Recent comments by the conductor of the Budapest Festival Orchestra, Ivan Fischer, anticipating that orchestras 'have only a few more decades left at most,' bring to mind an article several years ago, in which the late Jonathan Harvey proposed abandoning the idea of conventional audience behaviour at concert halls, in a bid to attract younger audiences. 


With developing young audiences of the future a concern for arts organisations, it is important to engage them without burying live experiences beneath all manner of stultifying conventions that will almost certainly put people off; younger audiences are potentially the Ticket-buyers of Tomorrow. The almost religious state of obeisance required to sit still and attentively through classical repertoire is alien to those who attend jazz gigs and rock concerts. Clap in the wrong place during a symphony, and you’re greeted with icy stares or patronising glances: clap after a particularly fine instrumental improvisation at a jazz gig, the musicians will nod their thanks.                       


Harvey advocated amplifying music in performance, standard practice in rock and jazz gigs but greeted with a sharp intake of breath at classical concerts.


There is a big divide between amplified and non-amplified music. The future must bring things that are considered blasphemous, like amplifying classical music in an atmosphere where people can come and go … and certainly leave in the middle of a movement if they feel like it.


Leave in the middle if they feel like it ? Blasphemous indeed, perhaps – to some.
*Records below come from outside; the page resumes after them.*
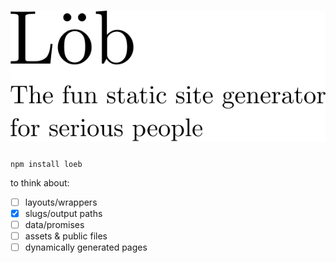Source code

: # ![Löb](etc/logo.svg)

`npm install loeb`

to think about:

- [ ] layouts/wrappers
- [x] slugs/output paths
- [ ] data/promises
- [ ] assets & public files
- [ ] dynamically generated pages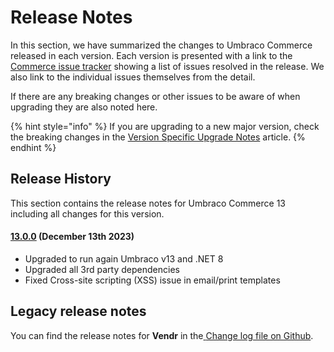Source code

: # Release Notes

In this section, we have summarized the changes to Umbraco Commerce released in each version. Each version is presented with a link to the[ Commerce issue tracker](https://github.com/umbraco/Umbraco.Commerce.Issues/issues) showing a list of issues resolved in the release. We also link to the individual issues themselves from the detail.

If there are any breaking changes or other issues to be aware of when upgrading they are also noted here.

{% hint style="info" %}
If you are upgrading to a new major version, check the breaking changes in the [Version Specific Upgrade Notes](getting-started/upgrading/version-specific-upgrades.md) article.
{% endhint %}

## Release History

This section contains the release notes for Umbraco Commerce 13 including all changes for this version.

#### [13.0.0](https://github.com/umbraco/Umbraco.Commerce.Issues/issues?q=is%3Aissue+is%3Aclosed+label%3Arelease%2F13.0.0) (December 13th 2023)

* Upgraded to run again Umbraco v13 and .NET 8
* Upgraded all 3rd party dependencies
* Fixed Cross-site scripting (XSS) issue in email/print templates

## Legacy release notes

You can find the release notes for **Vendr** in the[ ](https://github.com/umbraco/UmbracoDocs/blob/umbraco-eol-versions/11/umbraco-workflow/release-notes.md)[Change log file on Github](changelog-archive/Vendr-core.md).

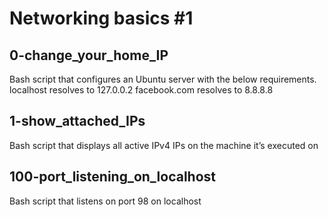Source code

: # Networking basics #1

## 0-change_your_home_IP
Bash script that configures an Ubuntu server with the below requirements.
localhost resolves to 127.0.0.2
facebook.com resolves to 8.8.8.8

## 1-show_attached_IPs
Bash script that displays all active IPv4 IPs on the machine it’s executed on

## 100-port_listening_on_localhost
Bash script that listens on port 98 on localhost
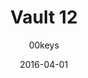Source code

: ---
title: Vault 12
profile: SA Row 1
colorway: Vault Jumpsuit
base: BFK
legend: YY
author: 00keys
date: 2016-04-01
type: key
code: v12-bfk-yy-sa1
id: 709 # 700 = Megaton Vault Drop, SA1
tags: SA Row 1, Vault 12, Megaton Vault Drop GB, Vault Jumpsuit
template: key.jade
---     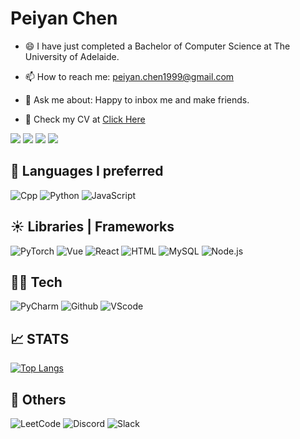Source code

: 
<div align="Left"> <h1> Peiyan Chen</h1></div>

- 😄 I have just completed a Bachelor of Computer Science at The University of Adelaide.

- 📫 How to reach me: [peiyan.chen1999@gmail.com](peiyan.chen1999@gmail.com)

- 💬 Ask me about: Happy to inbox me and make friends.

- 📃 Check my CV at [Click Here](https://drive.google.com/file/d/14JdSSxeSmhmKebw9gIdGsTG-liH0Uphc/view?usp=share_linkv)


[![](https://img.shields.io/badge/LinkedIn-0077B5?style=for-the-badge&logo=linkedin&logoColor=white)](https://www.linkedin.com/in/peiyan-chen-724746208/)
[![](https://img.shields.io/badge/Email-25D366?style=for-the-badge&logo=email&logoColor=white)](mailto:peiyan.chen1999@gmail.com)
[![](https://img.shields.io/badge/Homepage-4A154B?style=for-the-badge&logo=Homepage&logoColor=white)](blank)
[![](https://img.shields.io/badge/GitHub-100000?style=for-the-badge&logo=github&logoColor=white)](https://github.com/yyywkhd)

## :rocket: Languages I preferred
![Cpp](https://img.shields.io/static/v1?label=Cpp&message=Cpp11&color=F7DF1E&style=for-the-badge&logo=C)
![Python](https://img.shields.io/static/v1?label=Python&message=3.8&color=007396&style=for-the-badge&logo=Python)
![JavaScript](https://img.shields.io/static/v1?label=JavaScript&message=ES6&color=007ACC&style=for-the-badge&logo=JavaScript)


## :sunny: Libraries | Frameworks
  ![PyTorch](https://img.shields.io/static/v1?label=PyTorch&message=1.11.0&color=FF0000&style=for-the-badge&logo=PyTorch)
  ![Vue](https://img.shields.io/static/v1?label=Vue&message=Vue2.x&color=239120&style=for-the-badge&logo=Vue)
  ![React](https://img.shields.io/static/v1?label=React&message=v18.0&color=137480&style=for-the-badge&logo=React) 
  ![HTML](https://img.shields.io/badge/HTML5-E34F26?style=for-the-badge&logo=html5&logoColor=white)
  ![MySQL](https://img.shields.io/badge/MySQL-00000F?style=for-the-badge&logo=mysql&logoColor=white)
  ![Node.js](https://img.shields.io/badge/Node.js-43853D?style=for-the-badge&logo=node.js&logoColor=white)
  
## 👨‍💻 Tech  

![PyCharm](https://img.shields.io/static/v1?label=PyCharm&message=2022.2&style=for-the-badge&color=6BFF33&logo=PyCharm)
![Github](https://img.shields.io/static/v1?label=GitHub&message=yyywkhd&style=for-the-badge&logo=github)
![VScode](https://img.shields.io/static/v1?label=VScode&message=v1.72&color=3374FF&style=for-the-badge&logo=Visual-Studio-Code) 

## 📈 STATS
[![Top Langs](https://github-readme-stats.vercel.app/api/top-langs/?username=yyywkhd&layout=compact)](https://github.com/yyywkhd/github-readme-stats)

## :iphone: Others
![LeetCode](https://img.shields.io/badge/-LeetCode-FFA116?style=for-the-badge&logo=LeetCode&logoColor=black)
![Discord](https://img.shields.io/badge/Discord-7289DA?style=for-the-badge&logo=discord&logoColor=white)
![Slack](https://img.shields.io/badge/Slack-4A154B?style=for-the-badge&logo=slack&logoColor=white)

<!--
**yyywkhd/yyywkhd** is a ✨ _special_ ✨ repository because its `README.md` (this file) appears on your GitHub profile.


Here are some ideas to get you started:

- 🔭 I’m currently working on ...
- 🌱 I’m currently learning ...
- 👯 I’m looking to collaborate on ...
- 🤔 I’m looking for help with ...
- 😄 I have just completed a Bachelor of Computer Science at the University of Adelaide.
- ⚡ Fun fact: ...
-->
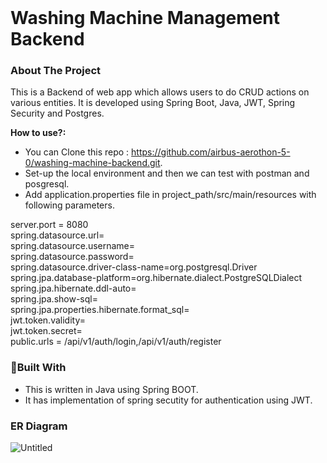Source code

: <br />
<p align="center">

 <h1> Washing Machine Management Backend </h1>
<!-- ABOUT THE PROJECT -->
<h3>About The Project</h3>

This is a Backend of web app which allows users to do CRUD actions on various entities. 
It is developed using Spring Boot, Java, JWT, Spring Security and Postgres.

**How to use?:**
* You can Clone this repo : https://github.com/airbus-aerothon-5-0/washing-machine-backend.git.
* Set-up the local environment and then we can test with postman and posgresql.
* Add application.properties file in project_path/src/main/resources with following parameters.

server.port = 8080 <br />
spring.datasource.url= <br />
spring.datasource.username=<br />
spring.datasource.password=<br />
spring.datasource.driver-class-name=org.postgresql.Driver<br />
spring.jpa.database-platform=org.hibernate.dialect.PostgreSQLDialect<br />
spring.jpa.hibernate.ddl-auto=<br />
spring.jpa.show-sql=<br />
spring.jpa.properties.hibernate.format_sql=<br />
jwt.token.validity=<br />
jwt.token.secret=<br />
public.urls =   /api/v1/auth/login,/api/v1/auth/register<br />

### :hammer:Built With
* This is written in Java using Spring BOOT.
* It has implementation of spring secutity for authentication using JWT.

</p>


### ER Diagram

![Untitled](https://github.com/airbus-aerothon-5-0/washing-machine-backend/assets/64781854/f7f6719c-a896-445e-99b3-2e138c9deff9)
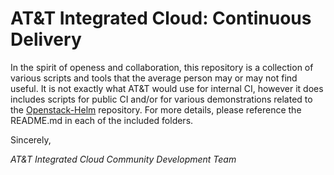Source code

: # AT&T Integrated Cloud: Continuous Delivery

In the spirit of openess and collaboration, this repository is a collection of various scripts and tools that the average person may or may not find useful. It is not exactly what AT&T would use for internal CI, however it does includes scripts for public CI and/or for various demonstrations related to the [Openstack-Helm](https://github.com/att-comdev/openstack-helm) repository. For more details, please reference the README.md in each of the included folders.

Sincerely,

*AT&T Integrated Cloud Community Development Team*
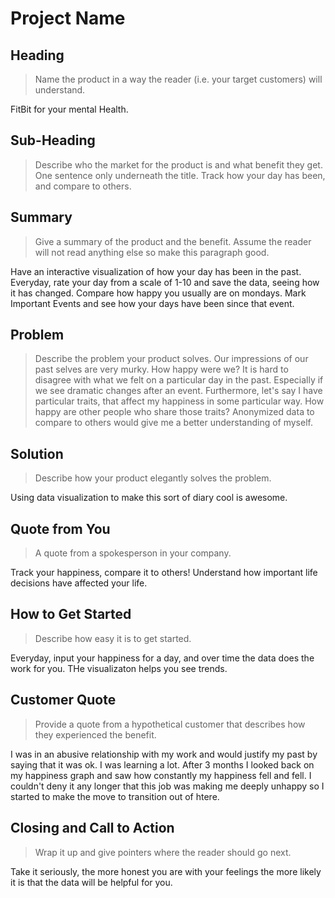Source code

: # Project Name #

<!-- How was your day -->
<!-- 
> This material was originally posted [here](http://www.quora.com/What-is-Amazons-approach-to-product-development-and-product-management). It is reproduced here for posterities sake.

There is an approach called "working backwards" that is widely used at Amazon. They work backwards from the customer, rather than starting with an idea for a product and trying to bolt customers onto it. While working backwards can be applied to any specific product decision, using this approach is especially important when developing new products or features.

For new initiatives a product manager typically starts by writing an internal press release announcing the finished product. The target audience for the press release is the new/updated product's customers, which can be retail customers or internal users of a tool or technology. Internal press releases are centered around the customer problem, how current solutions (internal or external) fail, and how the new product will blow away existing solutions.

If the benefits listed don't sound very interesting or exciting to customers, then perhaps they're not (and shouldn't be built). Instead, the product manager should keep iterating on the press release until they've come up with benefits that actually sound like benefits. Iterating on a press release is a lot less expensive than iterating on the product itself (and quicker!).

If the press release is more than a page and a half, it is probably too long. Keep it simple. 3-4 sentences for most paragraphs. Cut out the fat. Don't make it into a spec. You can accompany the press release with a FAQ that answers all of the other business or execution questions so the press release can stay focused on what the customer gets. My rule of thumb is that if the press release is hard to write, then the product is probably going to suck. Keep working at it until the outline for each paragraph flows. 

Oh, and I also like to write press-releases in what I call "Oprah-speak" for mainstream consumer products. Imagine you're sitting on Oprah's couch and have just explained the product to her, and then you listen as she explains it to her audience. That's "Oprah-speak", not "Geek-speak".

Once the project moves into development, the press release can be used as a touchstone; a guiding light. The product team can ask themselves, "Are we building what is in the press release?" If they find they're spending time building things that aren't in the press release (overbuilding), they need to ask themselves why. This keeps product development focused on achieving the customer benefits and not building extraneous stuff that takes longer to build, takes resources to maintain, and doesn't provide real customer benefit (at least not enough to warrant inclusion in the press release).
 -->
 
## Heading ##
  > Name the product in a way the reader (i.e. your target customers) will understand.

  FitBit for your mental Health. 

## Sub-Heading ##
  > Describe who the market for the product is and what benefit they get. One sentence only underneath the title.
  Track how your day has been, and compare to others. 

## Summary ##
  > Give a summary of the product and the benefit. Assume the reader will not read anything else so make this paragraph good.

  Have an interactive visualization of how your day has been in the past. 
  Everyday, rate your day from a scale of 1-10 and save the data, seeing how it has changed.
  Compare how happy you usually are on mondays.
  Mark Important Events and see how your days have been since that event.

## Problem ##
  > Describe the problem your product solves.
  Our impressions of our past selves are very murky. How happy were we? It is hard to disagree with what we felt on a particular day in the past. Especially if we see dramatic changes after an event.
  Furthermore, let's say I have particular traits, that affect my happiness in some particular way. How happy are other people who share those traits? Anonymized data to compare to others would give me a better understanding of myself.

## Solution ##
  > Describe how your product elegantly solves the problem.

  Using data visualization to make this sort of diary cool is awesome.

## Quote from You ##
  > A quote from a spokesperson in your company.

  Track your happiness, compare it to others! Understand how important life decisions have affected your life.

## How to Get Started ##
  > Describe how easy it is to get started.

  Everyday, input your happiness for a day, and over time the data does the work for you. THe visualizaton helps you see trends.

## Customer Quote ##
  > Provide a quote from a hypothetical customer that describes how they experienced the benefit.

  I was in an abusive relationship with my work and would justify my past by saying that it was ok. I was learning a lot. After 3 months I looked back on my happiness graph and saw how constantly my happiness fell and fell.
  I couldn't deny it any longer that this job was making me deeply unhappy so I started to make the move to transition out of htere.

## Closing and Call to Action ##
  > Wrap it up and give pointers where the reader should go next.

  Take it seriously, the more honest you are with your feelings the more likely it is that the data will be helpful for you.



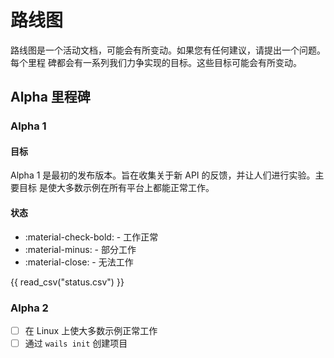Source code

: # 路线图

路线图是一个活动文档，可能会有所变动。如果您有任何建议，请提出一个问题。每个里程
碑都会有一系列我们力争实现的目标。这些目标可能会有所变动。

## Alpha 里程碑

### Alpha 1

#### 目标

Alpha 1 是最初的发布版本。旨在收集关于新 API 的反馈，并让人们进行实验。主要目标
是使大多数示例在所有平台上都能正常工作。

#### 状态

- :material-check-bold: - 工作正常
- :material-minus: - 部分工作
- :material-close: - 无法工作

{{ read_csv("status.csv")  }}

### Alpha 2

- [ ] 在 Linux 上使大多数示例正常工作
- [ ] 通过 `wails init` 创建项目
But precisely this premise was part of Glass' Einstein on the Beach, written in 1976, the opera lasts for around five hours, and consists of nine scenes linked by short interludes known as ‘Knee Plays;’ there is no plot, and the audience members are free to enter and leave when they wish.


There is of course (but not always) something of a divide between audiences for classical concert repertoire and jazz and rock lovers: but as composers such as Mark-Anthony Turnage and Tansy Davies are proving, it’s not an insurmountable one. (Frank Zappa's The Yellow Shark, anyone ?) And if you go to a concert given by groups like Icebreaker or to hear music by Steve Reich, Steve Martland or Andriessen, amplification is almost de rigeur.


Fischer's comments echo Harvey's prediction that “if orchestras and conductors hang on to the orthodox method of performance they will end up playing to empty halls.” Whilst one hopes fervently that this will not be the case, there is perhaps some room to accommodate new ways of listening to music, in a way that will attract new audiences. Groups such as Ensemble Modern, Alarm Will Sound and Icebreaker emerged in response to a developing non-traditional orchestral repertoire. The Orchestra of the Age of Enlightenment's Night Shift programme presents classical music in a night club setting. As an expressive means, writing orchestral music continues to attract new composers; and the sound of a symphony orchestra in full flight can be a deeply thrilling experience.


Continuing to defy predictions of its demise, the orchestra still plays a part in contemporary music and in the concert-hall; keeping it that way is perhaps about how we present and programme them in the future. We're not finished with the orchestra yet.